The infrared spectra of pristine n-octadecane and nanocapsules are shown in Figure 3. The characteristic absorption peaks of n-octadecane were 2924 cm−1, 2855 cm−1, 1465 cm−1, and 719 cm−1, where 719 cm−1 is the rocking vibration of -CH2, 1465 cm−1 is the deformation vibration of -CH2, and the stretching vibration [45] of -CH2 and -CH3 are 2924 cm−1 and 2855 cm−1, respectively. The characteristic absorption peaks of silica are 3428 cm−1, 1080 cm−1, 950 cm−1, and 798 cm−1. Among them, the absorption peaks at 1080 cm−1 and 798 cm−1 are caused by the asymmetric and symmetric stretching band vibrations of Si-O-Si [46]. All the characteristic absorption peaks of n-octadecane and silica can be clearly observed in Figure 3. Furthermore, no new characteristic absorption peak is observed, indicating that the silica and n-octadecane interact physically rather than chemically.

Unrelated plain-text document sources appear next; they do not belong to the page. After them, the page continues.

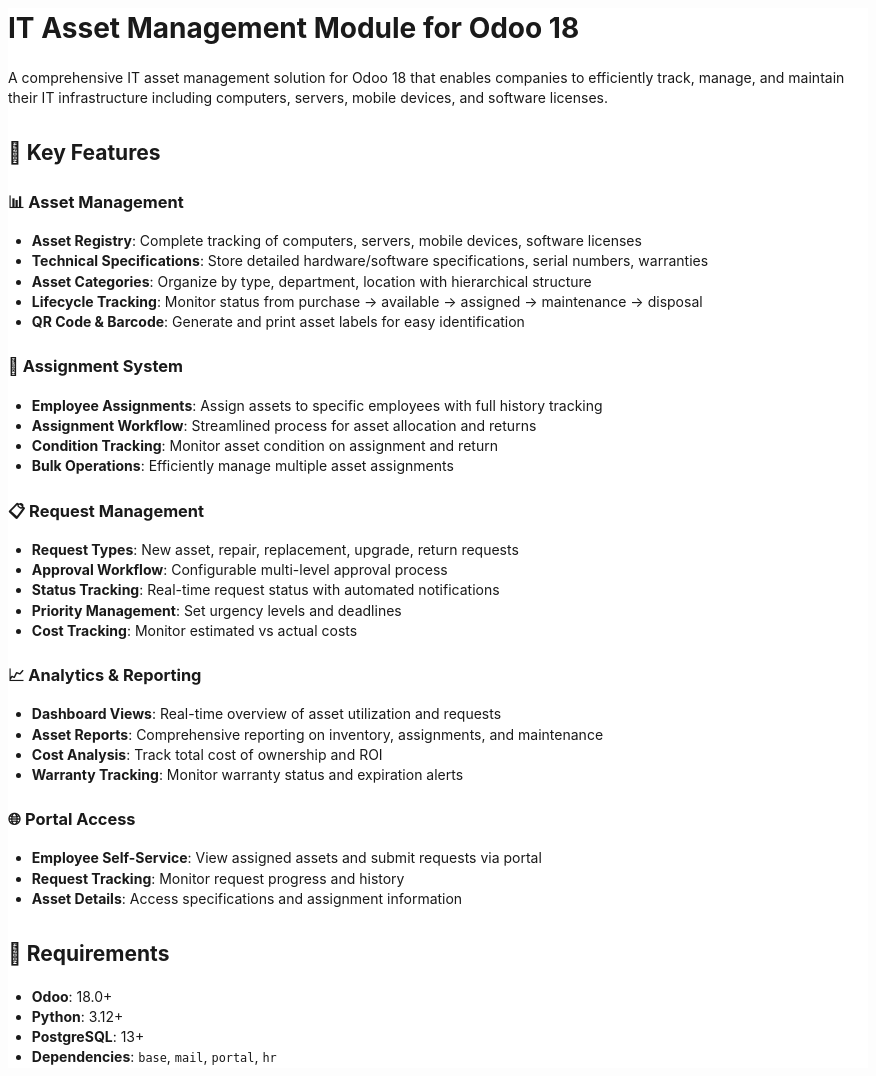 # IT Asset Management Module for Odoo 18

A comprehensive IT asset management solution for Odoo 18 that enables companies to efficiently track, manage, and maintain their IT infrastructure including computers, servers, mobile devices, and software licenses.

## 🚀 Key Features

### 📊 **Asset Management**
- **Asset Registry**: Complete tracking of computers, servers, mobile devices, software licenses
- **Technical Specifications**: Store detailed hardware/software specifications, serial numbers, warranties
- **Asset Categories**: Organize by type, department, location with hierarchical structure
- **Lifecycle Tracking**: Monitor status from purchase → available → assigned → maintenance → disposal
- **QR Code & Barcode**: Generate and print asset labels for easy identification

### 👥 **Assignment System**
- **Employee Assignments**: Assign assets to specific employees with full history tracking
- **Assignment Workflow**: Streamlined process for asset allocation and returns
- **Condition Tracking**: Monitor asset condition on assignment and return
- **Bulk Operations**: Efficiently manage multiple asset assignments

### 📋 **Request Management**
- **Request Types**: New asset, repair, replacement, upgrade, return requests
- **Approval Workflow**: Configurable multi-level approval process
- **Status Tracking**: Real-time request status with automated notifications
- **Priority Management**: Set urgency levels and deadlines
- **Cost Tracking**: Monitor estimated vs actual costs

### 📈 **Analytics & Reporting**
- **Dashboard Views**: Real-time overview of asset utilization and requests
- **Asset Reports**: Comprehensive reporting on inventory, assignments, and maintenance
- **Cost Analysis**: Track total cost of ownership and ROI
- **Warranty Tracking**: Monitor warranty status and expiration alerts

### 🌐 **Portal Access**
- **Employee Self-Service**: View assigned assets and submit requests via portal
- **Request Tracking**: Monitor request progress and history
- **Asset Details**: Access specifications and assignment information

## 🔧 Requirements

- **Odoo**: 18.0+
- **Python**: 3.12+
- **PostgreSQL**: 13+
- **Dependencies**: `base`, `mail`, `portal`, `hr`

However, absorption peaks of doped GO and Ag are not found in S6–S9. Therefore, Raman testing was conducted to confirm the existence of GO for S6 and S8 [28]. Metallic Ag does not have an absorption peak in the range of 600 cm−1–4000 cm−1; thus, S7 and S9 were characterized using XPS [47].
To prove the existence of GO, the S3, S6, and S8 were measured by Raman, and the results are presented in Figure 4. Compared to S3 without GO, both S6 doped with GO in the capsule core material and S8 doped with GO in the capsule wall material have obvious characteristic absorption peaks at 1356 cm−1 and 1601 cm−1, which are named (D) band and (G) band, respectively [48]. The D peak represents the disorder and structural defects on the carbon network of graphene, and the G peak is related to the scattering of the E2g phonon of sp2 carbon atoms [49], which provides evidence for the successful introduction of GO in S6 and S8.

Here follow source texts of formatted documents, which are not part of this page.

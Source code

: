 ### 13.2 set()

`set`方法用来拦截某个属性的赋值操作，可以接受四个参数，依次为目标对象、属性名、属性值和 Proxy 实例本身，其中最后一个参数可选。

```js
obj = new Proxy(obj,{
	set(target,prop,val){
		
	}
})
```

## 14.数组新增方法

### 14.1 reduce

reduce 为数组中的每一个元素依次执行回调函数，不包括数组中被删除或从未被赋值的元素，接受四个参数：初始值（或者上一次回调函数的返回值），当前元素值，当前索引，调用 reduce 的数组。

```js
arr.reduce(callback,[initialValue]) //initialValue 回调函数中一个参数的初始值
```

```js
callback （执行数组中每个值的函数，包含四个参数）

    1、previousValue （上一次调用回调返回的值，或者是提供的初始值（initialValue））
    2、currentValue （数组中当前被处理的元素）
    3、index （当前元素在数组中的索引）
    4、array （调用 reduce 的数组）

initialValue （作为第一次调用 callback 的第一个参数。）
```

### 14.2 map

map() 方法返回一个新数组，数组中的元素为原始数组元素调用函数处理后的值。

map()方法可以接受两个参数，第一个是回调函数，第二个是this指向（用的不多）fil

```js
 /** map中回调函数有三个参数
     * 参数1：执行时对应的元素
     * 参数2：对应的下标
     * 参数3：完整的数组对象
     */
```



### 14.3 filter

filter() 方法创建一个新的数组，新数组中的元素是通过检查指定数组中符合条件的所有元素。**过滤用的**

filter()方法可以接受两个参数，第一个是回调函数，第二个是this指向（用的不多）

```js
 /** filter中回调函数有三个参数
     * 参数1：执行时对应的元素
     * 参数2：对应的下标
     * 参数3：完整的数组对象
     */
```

To prove the existence of Ag, the S3, S7, and S9 were measured by XPS characterization, and the results are presented in Figure 5. As can be seen, Si, C, and O elements are obviously included in S3. After the core and wall materials have been doped with Ag, the XPS spectra of S7 and S9 show the characteristic peaks of Ag3d [47], specifically, Ag 3d3/2 at 374 eV and Ag 3d5/2 at 368 eV, respectively, demonstrating the existence of Ag [50].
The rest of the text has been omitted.